Improvements down the line

Urtasun asserts that Waabi’s simulator solves many of these problems by leaning heavily on AI to design tests, assess skills, and teach self-driving systems to “learn to drive on their own.” Waabi’s simulator can build “digital twins” of the world from data and perform “near-real-time sensor” simulation, she says, automatically crafting scenarios to stress-test self-driving systems without human intervention.

“The first application of our self-driving technology will be in logistics, an industry that stands to gain the most from autonomy due to a chronic driver shortage and pervasive safety issues,” Urtasun said. “[S]imulation has been on the periphery of testing in self-driving technologies for a while now … The trouble is that the simulators being utilized today tend to solve for one particular problem, or focus on building efficacy in one area.”

Zhong and Shi are skeptical that Waabi’s solution addresses every problem with self-driving simulators today. From his observations, Zhong says that simulators need to “improve their realism of sensor simulation” — for example, adding “realistic noise” when simulating sensor information. The behaviors of background vehicles and pedestrians in simulators also needs to be made more realistic, Zhong says, and simulators should allow users to design more “diverse” scenarios.

“In my opinion, until we have covered all the possible scenarios in simulation that a typical driver sees on the road, there is [a] need to do real-world testing to test for the edge cases,” Shi said. “I believe simulation testing is currently limited in that sense. The autonomous car can only learn to respond to different driving patterns by actually experiencing these scenarios.”

A longstanding challenge in simulations involving real data is that every scene must respond to a self-driving car’s movements — even though those that might not have been recorded by the original sensor. Whatever angle or viewpoint isn’t captured by a photo or video has to be rendered or simulated using predictive models, which is why simulation has historically relied on computer-generated graphics and physics-based rendering that somewhat crudely represents the world. 

“The reality is that all simulation is somewhat limited in that you have to calibrate it and validate it against reality,” Jonny Dyer, previously the director of engineering at Lyft’s Level 5 self-driving division, told VentureBeat in a previous interview. “It’s not going to replace driving on the roads anytime soon [because] you can’t do everything in simulation.
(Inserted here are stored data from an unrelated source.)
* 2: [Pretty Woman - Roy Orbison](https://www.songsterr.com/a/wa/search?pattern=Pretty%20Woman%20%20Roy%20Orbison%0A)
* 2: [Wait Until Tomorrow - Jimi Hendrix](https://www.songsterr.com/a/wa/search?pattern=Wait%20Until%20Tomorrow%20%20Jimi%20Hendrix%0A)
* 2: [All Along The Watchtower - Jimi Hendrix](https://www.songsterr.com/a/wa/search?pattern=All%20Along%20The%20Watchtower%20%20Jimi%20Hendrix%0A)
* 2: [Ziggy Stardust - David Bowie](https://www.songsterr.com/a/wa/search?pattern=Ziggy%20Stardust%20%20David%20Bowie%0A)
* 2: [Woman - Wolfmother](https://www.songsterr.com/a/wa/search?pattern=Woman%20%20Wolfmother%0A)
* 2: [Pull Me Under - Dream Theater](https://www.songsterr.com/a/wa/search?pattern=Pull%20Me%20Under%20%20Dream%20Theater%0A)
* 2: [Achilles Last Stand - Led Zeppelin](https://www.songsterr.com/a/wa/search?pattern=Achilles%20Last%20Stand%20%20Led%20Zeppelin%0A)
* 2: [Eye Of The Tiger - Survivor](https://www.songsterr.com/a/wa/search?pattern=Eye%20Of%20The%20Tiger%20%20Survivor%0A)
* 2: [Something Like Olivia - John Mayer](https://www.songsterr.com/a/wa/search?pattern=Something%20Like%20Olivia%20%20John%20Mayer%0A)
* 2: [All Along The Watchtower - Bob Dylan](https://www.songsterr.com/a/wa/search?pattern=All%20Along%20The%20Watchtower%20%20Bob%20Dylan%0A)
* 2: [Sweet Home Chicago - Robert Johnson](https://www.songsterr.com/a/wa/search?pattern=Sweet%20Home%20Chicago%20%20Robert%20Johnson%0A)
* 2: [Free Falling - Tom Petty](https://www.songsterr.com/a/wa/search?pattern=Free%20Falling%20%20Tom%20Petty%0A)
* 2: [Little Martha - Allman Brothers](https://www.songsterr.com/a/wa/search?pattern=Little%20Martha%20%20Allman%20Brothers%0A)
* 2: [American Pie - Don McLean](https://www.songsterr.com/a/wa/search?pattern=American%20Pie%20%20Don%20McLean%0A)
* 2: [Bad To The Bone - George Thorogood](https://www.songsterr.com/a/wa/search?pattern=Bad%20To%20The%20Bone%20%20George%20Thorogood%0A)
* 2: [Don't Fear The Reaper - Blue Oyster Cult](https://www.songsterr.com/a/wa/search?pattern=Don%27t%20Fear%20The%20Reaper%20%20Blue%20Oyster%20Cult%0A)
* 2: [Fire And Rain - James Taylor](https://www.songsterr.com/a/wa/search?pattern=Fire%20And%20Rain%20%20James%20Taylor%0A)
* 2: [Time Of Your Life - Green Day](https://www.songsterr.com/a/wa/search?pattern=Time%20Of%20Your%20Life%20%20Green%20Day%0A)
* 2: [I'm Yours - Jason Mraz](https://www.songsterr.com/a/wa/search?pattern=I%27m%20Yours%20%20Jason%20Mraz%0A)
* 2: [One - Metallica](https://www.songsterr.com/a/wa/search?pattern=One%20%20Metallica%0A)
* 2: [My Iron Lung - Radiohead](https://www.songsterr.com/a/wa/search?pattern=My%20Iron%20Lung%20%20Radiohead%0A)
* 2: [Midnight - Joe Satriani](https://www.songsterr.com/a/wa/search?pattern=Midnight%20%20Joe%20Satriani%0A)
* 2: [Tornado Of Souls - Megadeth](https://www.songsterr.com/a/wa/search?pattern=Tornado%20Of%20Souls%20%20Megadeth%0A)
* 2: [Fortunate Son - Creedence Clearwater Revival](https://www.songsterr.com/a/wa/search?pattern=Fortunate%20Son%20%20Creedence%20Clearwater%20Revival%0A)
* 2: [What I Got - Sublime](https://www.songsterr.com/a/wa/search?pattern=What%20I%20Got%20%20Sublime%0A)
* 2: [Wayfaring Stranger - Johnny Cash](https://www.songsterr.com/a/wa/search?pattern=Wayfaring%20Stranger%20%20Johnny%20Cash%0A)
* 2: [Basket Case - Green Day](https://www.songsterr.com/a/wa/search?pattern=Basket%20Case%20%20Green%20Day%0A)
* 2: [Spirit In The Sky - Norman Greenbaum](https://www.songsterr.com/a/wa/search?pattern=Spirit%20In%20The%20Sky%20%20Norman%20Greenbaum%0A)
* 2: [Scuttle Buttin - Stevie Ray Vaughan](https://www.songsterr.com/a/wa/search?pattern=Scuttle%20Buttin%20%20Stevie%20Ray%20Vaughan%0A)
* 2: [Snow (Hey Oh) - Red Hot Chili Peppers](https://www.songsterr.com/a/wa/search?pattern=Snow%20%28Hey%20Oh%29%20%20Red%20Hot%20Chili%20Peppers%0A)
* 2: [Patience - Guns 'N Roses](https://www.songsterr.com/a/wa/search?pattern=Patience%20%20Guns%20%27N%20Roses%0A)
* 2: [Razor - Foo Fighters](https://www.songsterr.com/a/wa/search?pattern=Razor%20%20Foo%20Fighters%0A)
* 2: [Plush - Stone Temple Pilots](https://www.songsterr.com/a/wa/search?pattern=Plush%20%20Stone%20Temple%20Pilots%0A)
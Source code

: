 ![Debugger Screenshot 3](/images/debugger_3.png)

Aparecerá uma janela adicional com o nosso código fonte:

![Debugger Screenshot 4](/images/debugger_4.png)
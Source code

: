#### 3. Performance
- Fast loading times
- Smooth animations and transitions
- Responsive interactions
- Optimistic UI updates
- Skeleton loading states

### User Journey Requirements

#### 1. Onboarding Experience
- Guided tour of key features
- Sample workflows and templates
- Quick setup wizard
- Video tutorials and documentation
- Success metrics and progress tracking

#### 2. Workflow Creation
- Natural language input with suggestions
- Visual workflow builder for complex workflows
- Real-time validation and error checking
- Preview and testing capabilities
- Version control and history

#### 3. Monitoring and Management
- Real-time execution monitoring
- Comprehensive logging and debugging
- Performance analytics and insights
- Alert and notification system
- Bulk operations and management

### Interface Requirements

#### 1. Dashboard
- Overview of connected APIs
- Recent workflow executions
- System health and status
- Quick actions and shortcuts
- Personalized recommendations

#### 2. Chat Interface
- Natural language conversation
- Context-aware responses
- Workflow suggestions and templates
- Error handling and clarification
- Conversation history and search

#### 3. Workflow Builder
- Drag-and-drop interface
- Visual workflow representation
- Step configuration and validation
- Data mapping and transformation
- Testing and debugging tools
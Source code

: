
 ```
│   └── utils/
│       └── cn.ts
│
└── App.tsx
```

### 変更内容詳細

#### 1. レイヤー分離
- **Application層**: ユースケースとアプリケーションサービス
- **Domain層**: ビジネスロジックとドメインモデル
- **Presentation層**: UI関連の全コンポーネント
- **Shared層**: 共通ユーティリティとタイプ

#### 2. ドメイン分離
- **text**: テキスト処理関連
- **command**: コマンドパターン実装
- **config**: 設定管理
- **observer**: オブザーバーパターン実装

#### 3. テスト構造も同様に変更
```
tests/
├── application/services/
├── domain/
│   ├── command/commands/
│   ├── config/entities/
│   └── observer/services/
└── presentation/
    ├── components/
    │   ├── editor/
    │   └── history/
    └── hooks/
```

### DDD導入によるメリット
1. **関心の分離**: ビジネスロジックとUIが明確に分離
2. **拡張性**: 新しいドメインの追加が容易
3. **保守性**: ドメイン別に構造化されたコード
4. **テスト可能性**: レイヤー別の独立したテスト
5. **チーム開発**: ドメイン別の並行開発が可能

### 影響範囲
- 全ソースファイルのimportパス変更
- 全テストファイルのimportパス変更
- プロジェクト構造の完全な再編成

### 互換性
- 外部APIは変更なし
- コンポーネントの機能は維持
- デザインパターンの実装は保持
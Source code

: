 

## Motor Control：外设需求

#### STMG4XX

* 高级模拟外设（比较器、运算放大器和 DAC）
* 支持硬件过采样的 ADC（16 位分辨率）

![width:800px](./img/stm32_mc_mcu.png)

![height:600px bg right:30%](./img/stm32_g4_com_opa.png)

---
Underlining the risks of putting too much faith in simulation, a study by researchers at the University of Geneva in Switzerland found that self-driving systems trained in simulators don’t always successfully transfer skills to the real road. After testing three publicly available state-of-the-art lane-keeping AI systems, the coauthors found that “poor photorealism” and “inadequate representation of the vehicle’s sensory and of the environmental uncertainty sources” led to failures of the systems on a real-world test track.

Other research has investigated whether self-driving systems might fail to detect dark-skinned pedestrians — given the biases ingrained in the types of computer vision systems and datasets likely used to train self-driving systems.

“With the current simulators, we can test how an ego vehicle performs in different weather conditions, road terrains, urban and city driving, interaction and response to the traffic control devices such as the traffic lights and stop signs, interactions with other road users such as pedestrians, cyclists, and more,” Wei said. “However, there is always a room for improvement.”